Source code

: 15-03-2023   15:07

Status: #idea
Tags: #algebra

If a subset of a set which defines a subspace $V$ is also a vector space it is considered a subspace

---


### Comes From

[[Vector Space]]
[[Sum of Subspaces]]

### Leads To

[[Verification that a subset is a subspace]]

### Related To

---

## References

## YOUR GOAL:
The answer should consist of every line above in which "subset" appears.

## WORKED SOLUTION:
If a subset of a set which defines a subspace $V$ is also a vector space it is considered a subspace
[[Verification that a subset is a subspace]]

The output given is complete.